And then there was… one, and a couple others. As Rick Santorum yesterday ended his White House bid, the Republican party groaned, and sighed, in about equal measure. After a dirty, drawn out and, at times, beyond-petty primary season that began in Iowa on 3 January, Mitt Romney has now effectively sealed the nomination to take on Obama for the Presidency. With seven months until the November election we’re forced to ask: are the Republicans any more united now they’ve “found” their man?
Santorum, out but not down
Little known before his February surge following Gingrich’s falter, Rick Santorum has built a national presence beyond sharing the name of an egregious sex act. His bow-out spares Romney the embarrassment of losing any further states this late in the season, and also frees up the presumptive nominee a little cash and breathing space for the next two months while the final delegate votes trickle in.
But as wildly improbable as President Santorum ever was, the former Senator of Pennsylvania has left a number of marks on the political landscape. Not least of these has been the re-shaping of his opponent; as Jonathan Bernstein puts it, the candidate acted “as a mechanism for forcing Romney to hew to Republican orthodoxy”. In his campaign suspension speech (below), Santorum notes he won more US counties than all the other Republican contenders combined. His appeal has demonstrated just how fractured – and in some quarters, extreme – conservative America is. To a significant proportion of the electorate – too large for either Romney or Obama to ignore – strong rhetoric on social issues (abortion, same-sex marriage, union of church and state) and immigration is a draw. Santorum will most likely run for statewide or national office again (see 2016?) so long as Tea Partiers and evangelicals share with him these beliefs.

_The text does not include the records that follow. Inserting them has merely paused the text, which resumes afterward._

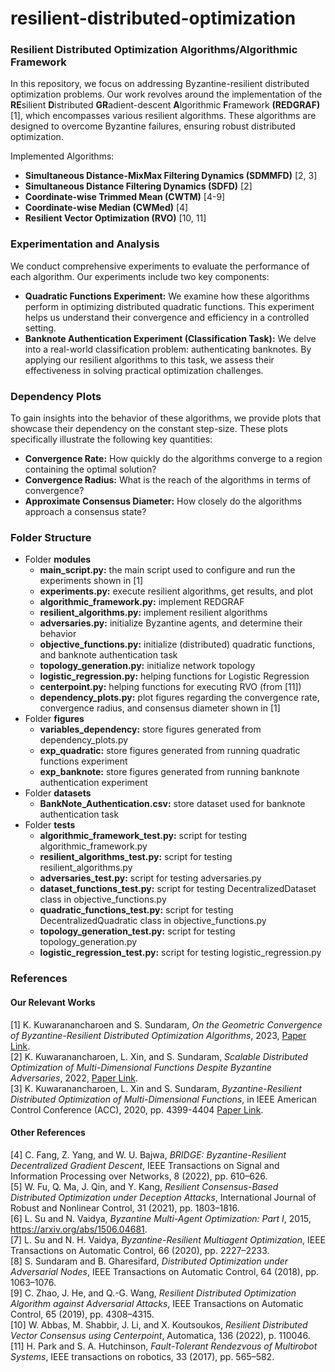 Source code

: # resilient-distributed-optimization
### Resilient Distributed Optimization Algorithms/Algorithmic Framework 
In this repository, we focus on addressing Byzantine-resilient distributed optimization problems. Our work revolves around the implementation of the **RE**silient **D**istributed **GR**adient-descent **A**lgorithmic **F**ramework **(REDGRAF)** [1], which encompasses various resilient algorithms. These algorithms are designed to overcome Byzantine failures, ensuring robust distributed optimization. 

Implemented Algorithms:
-  **Simultaneous Distance-MixMax Filtering Dynamics (SDMMFD)** [2, 3]
-  **Simultaneous Distance Filtering Dynamics (SDFD)** [2]
-  **Coordinate-wise Trimmed Mean (CWTM)** [4-9]
-  **Coordinate-wise Median (CWMed)** [4]
-  **Resilient Vector Optimization (RVO)** [10, 11]

### Experimentation and Analysis
We conduct comprehensive experiments to evaluate the performance of each algorithm. Our experiments include two key components:
- **Quadratic Functions Experiment:** We examine how these algorithms perform in optimizing distributed quadratic functions. This experiment helps us understand their convergence and efficiency in a controlled setting.
- **Banknote Authentication Experiment (Classification Task):** We delve into a real-world classification problem: authenticating banknotes. By applying our resilient algorithms to this task, we assess their effectiveness in solving practical optimization challenges.

### Dependency Plots
To gain insights into the behavior of these algorithms, we provide plots that showcase their dependency on the constant step-size. These plots specifically illustrate the following key quantities:
- **Convergence Rate:** How quickly do the algorithms converge to a region containing the optimal solution?
- **Convergence Radius:** What is the reach of the algorithms in terms of convergence?
- **Approximate Consensus Diameter:** How closely do the algorithms approach a consensus state?

### Folder Structure
- Folder **modules**
  - **main_script.py:** the main script used to configure and run the experiments shown in [1]
  - **experiments.py:** execute resilient algorithms, get results, and plot
  - **algorithmic_framework.py:** implement REDGRAF
  - **resilient_algorithms.py:** implement resilient algorithms
  - **adversaries.py:** initialize Byzantine agents, and determine their behavior
  - **objective_functions.py:** initialize (distributed) quadratic functions, and banknote authentication task
  - **topology_generation.py:** initialize network topology
  - **logistic_regression.py:** helping functions for Logistic Regression
  - **centerpoint.py:** helping functions for executing RVO (from [11])
  - **dependency_plots.py:** plot figures regarding the convergence rate, convergence radius, and consensus diameter shown in [1]
- Folder **figures**
  - **variables_dependency:** store figures generated from dependency_plots.py
  - **exp_quadratic:** store figures generated from running quadratic functions experiment
  - **exp_banknote:** store figures generated from running banknote authentication experiment
- Folder **datasets**
  - **BankNote_Authentication.csv:** store dataset used for banknote authentication task
- Folder **tests**
  - **algorithmic_framework_test.py:** script for testing algorithmic_framework.py
  - **resilient_algorithms_test.py:** script for testing resilient_algorithms.py
  - **adversaries_test.py:** script for testing adversaries.py
  - **dataset_functions_test.py:** script for testing DecentralizedDataset class in objective_functions.py
  - **quadratic_functions_test.py:** script for testing DecentralizedQuadratic class in objective_functions.py
  - **topology_generation_test.py:** script for testing topology_generation.py
  - **logistic_regression_test.py:** script for testing logistic_regression.py

### References
#### Our Relevant Works
[1] K. Kuwaranancharoen and S. Sundaram, *On the Geometric Convergence of Byzantine-Resilient Distributed Optimization Algorithms*, 2023, [Paper Link](https://arxiv.org/abs/2305.10810). <br>
[2] K. Kuwaranancharoen, L. Xin, and S. Sundaram, *Scalable Distributed Optimization of Multi-Dimensional Functions Despite Byzantine Adversaries*, 2022, [Paper Link](https://arxiv.org/abs/2003.09038). <br>
[3] K. Kuwaranancharoen, L. Xin and S. Sundaram, *Byzantine-Resilient Distributed Optimization of Multi-Dimensional Functions*, in IEEE American Control Conference (ACC), 2020, pp. 4399-4404 [Paper Link](https://ieeexplore.ieee.org/abstract/document/9147396). <br>
#### Other References
[4] C. Fang, Z. Yang, and W. U. Bajwa, *BRIDGE: Byzantine-Resilient Decentralized Gradient Descent*, IEEE Transactions on Signal and Information Processing over Networks, 8 (2022), pp. 610–626. <br>
[5] W. Fu, Q. Ma, J. Qin, and Y. Kang, *Resilient Consensus-Based Distributed Optimization under Deception Attacks*, International Journal of Robust and Nonlinear Control, 31 (2021), pp. 1803–1816. <br>
[6] L. Su and N. Vaidya, *Byzantine Multi-Agent Optimization: Part I*, 2015, https://arxiv.org/abs/1506.04681. <br>
[7] L. Su and N. H. Vaidya, *Byzantine-Resilient Multiagent Optimization*, IEEE Transactions on Automatic Control, 66 (2020), pp. 2227–2233. <br>
[8] S. Sundaram and B. Gharesifard, *Distributed Optimization under Adversarial Nodes*, IEEE Transactions on Automatic Control, 64 (2018), pp. 1063–1076. <br>
[9] C. Zhao, J. He, and Q.-G. Wang, *Resilient Distributed Optimization Algorithm against Adversarial Attacks*, IEEE Transactions on Automatic Control, 65 (2019), pp. 4308–4315. <br>
[10] W. Abbas, M. Shabbir, J. Li, and X. Koutsoukos, *Resilient Distributed Vector Consensus using Centerpoint*, Automatica, 136 (2022), p. 110046. <br>
[11] H. Park and S. A. Hutchinson, *Fault-Tolerant Rendezvous of Multirobot Systems*, IEEE transactions on robotics, 33 (2017), pp. 565–582. <br>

Before then, we should expect to hear from Santorum across commentary outlets (he’s a former Fox News contributor) and as a fundraiser/advocate of conservative House and Senate candidates. This isn’t the last of Rick.

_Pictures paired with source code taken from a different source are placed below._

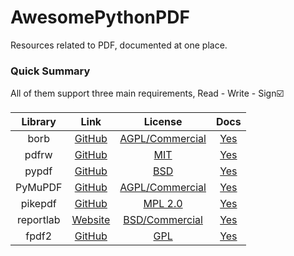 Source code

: # AwesomePythonPDF
Resources related to PDF, documented at one place. 

### Quick Summary
All of them support three main requirements, Read - Write - Sign☑️

| **Library** |                        **Link**                       |                                **License**                               |                                       **Docs**                                       |
|:-----------:|:-----------------------------------------------------:|:------------------------------------------------------------------------:|:------------------------------------------------------------------------------------:|
|     borb    |   [GitHub](https://github.com/jorisschellekens/borb)  |   [AGPL/Commercial](https://github.com/jorisschellekens/borb#2-license)  | [Yes](https://github.com/jorisschellekens/borb-examples#21-introducing-borb-and-pdf) |
|    pdfrw    |       [GitHub](https://github.com/pmaupin/pdfrw)      |      [MIT](https://github.com/pmaupin/pdfrw/blob/master/LICENSE.txt)     |                 [Yes](https://github.com/pmaupin/pdfrw#introduction)                 |
|    pypdf    |       [GitHub](https://github.com/py-pdf/pypdf)       |         [BSD](https://github.com/py-pdf/pypdf/blob/main/LICENSE)         |                    [Yes](https://pypdf.readthedocs.io/en/stable/)                    |
|   PyMuPDF   |      [GitHub](https://github.com/pymupdf/PyMuPDF)     |  [AGPL/Commercial](https://github.com/pymupdf/PyMuPDF/blob/main/COPYING) |                   [Yes](https://pymupdf.readthedocs.io/en/latest/)                   |
|   pikepdf   |      [GitHub](https://github.com/pikepdf/pikepdf)     |    [MPL 2.0](https://github.com/pikepdf/pikepdf/blob/main/LICENSE.txt)   |              [Yes](https://pikepdf.readthedocs.io/en/latest/index.html)              |
|  reportlab  |         [Website](https://www.reportlab.com/)         | [BSD/Commercial](https://docs.reportlab.com/developerfaqs/#13-licensing) |                          [Yes](https://docs.reportlab.com/)                          |
|    fpdf2    | [GitHub](https://github.com/PyFPDF/fpdf2/tree/master) |        [GPL](https://github.com/PyFPDF/fpdf2/blob/master/LICENSE)        |                        [Yes](https://pyfpdf.github.io/fpdf2/)                        |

The Grand Old Party in a fix
Speaking of the US media, various writers have been plotting Mitt Romney’s political trajectory against that of Meg Whitman, the Republican gubernatorial candidate for California who swung to the right, dropped $150m of her own cash and burned out of the race. Eschewing his own opinions in courting the conservative Conservatives could very likely cost Romney the vote of mainstream America. Young, college educated women (a demographic that votes) are unimpressed, as Ruth Marcus writes; as are Hispanic Americans and, broadly, the middle class. Even on his own terms, though, Romney is not making gains: attacks on Obama’s jobs record will neither stick voters with nor swing them round to Mitt. With his likeability stats in the doldrums, Romney will have to reinvent himself – again – between now and November.